In my house, dieting came up for the first time a few months ago when my daughter and I read Lisa Fipps’s beautiful verse novel, Starfish. It’s about an 11-year-old fat kid named Ellie, whose mom has been putting her on diets her whole life. When I got to the first mention of the word diet, I asked my daughter if she knew what that meant. She shook her head, so I said, “A diet is when people try to make their bodies smaller by eating less food. It doesn’t work, and it can make you sick, especially for kids who are growing and need to eat as much food as they want.” She nodded and we kept reading.
If your kids use the word fat to describe themselves or someone else, resist the knee-jerk urge to say, “That’s not nice!” or “You’re not fat, you’re beautiful!” Instead, again, start with questions: “Why did you pick that word?” or “What do you think fat means?” If their answer makes it clear that they’ve picked up on the many common stereotypes about fat people (lazy, sluggish, stupid, eats too much, etc.), explain that those negative beliefs about larger bodies aren’t true. Then say, “A lot of people think and say mean things about fat people. This is called fatphobia, and it’s a big problem in our world that grown-ups like me are trying to fix.”
Jeff Hunger, an assistant professor of social psychology at Miami University in Ohio, suggests you further identify fatphobia in concrete terms a child will recognize. You might say something like, “If all the toys you play with are thinner, and all the characters in your favorite shows are too, you might think you’re supposed to look just like them. But everyone’s body is different, and that’s great!”

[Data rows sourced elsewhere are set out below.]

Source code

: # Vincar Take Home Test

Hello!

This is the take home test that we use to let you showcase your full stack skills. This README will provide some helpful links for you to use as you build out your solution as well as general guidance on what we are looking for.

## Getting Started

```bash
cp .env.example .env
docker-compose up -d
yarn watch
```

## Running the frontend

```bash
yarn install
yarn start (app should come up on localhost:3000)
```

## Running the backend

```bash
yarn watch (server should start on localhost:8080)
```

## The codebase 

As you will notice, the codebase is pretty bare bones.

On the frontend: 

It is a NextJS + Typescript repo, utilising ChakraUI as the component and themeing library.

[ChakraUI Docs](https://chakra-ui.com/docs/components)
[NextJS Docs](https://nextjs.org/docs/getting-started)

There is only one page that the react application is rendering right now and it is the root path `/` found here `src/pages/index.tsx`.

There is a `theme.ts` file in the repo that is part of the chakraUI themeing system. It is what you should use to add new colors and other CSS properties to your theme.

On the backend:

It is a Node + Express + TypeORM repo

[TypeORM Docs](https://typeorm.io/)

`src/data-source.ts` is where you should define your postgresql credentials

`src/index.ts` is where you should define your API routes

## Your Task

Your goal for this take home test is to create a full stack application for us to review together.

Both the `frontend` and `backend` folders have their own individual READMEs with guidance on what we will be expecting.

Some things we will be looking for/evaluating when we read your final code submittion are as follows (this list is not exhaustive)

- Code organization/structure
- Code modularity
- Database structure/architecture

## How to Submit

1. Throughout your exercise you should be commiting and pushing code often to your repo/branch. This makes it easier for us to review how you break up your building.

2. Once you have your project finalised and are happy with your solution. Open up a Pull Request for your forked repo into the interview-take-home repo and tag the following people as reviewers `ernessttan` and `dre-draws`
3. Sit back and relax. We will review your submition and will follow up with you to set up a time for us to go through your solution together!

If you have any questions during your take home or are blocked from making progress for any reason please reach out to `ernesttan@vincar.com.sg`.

If someone has called your child fat or made a rude comment about their eating habits, start by validating their feelings. “It really hurt when your friend said you shouldn’t have that cupcake, huh?” Then give them space to explore and process those feelings. You might have to own something you’ve said or done in the past that contributed. (If your child is being bullied for their weight at school or by other family members, a therapist can help.)
Then reframe what they experienced: “Your body is not the problem. You don’t ever need to make yourself smaller by dieting.” The world will find a million ways to tell them something different. But they should always hear the truth from you.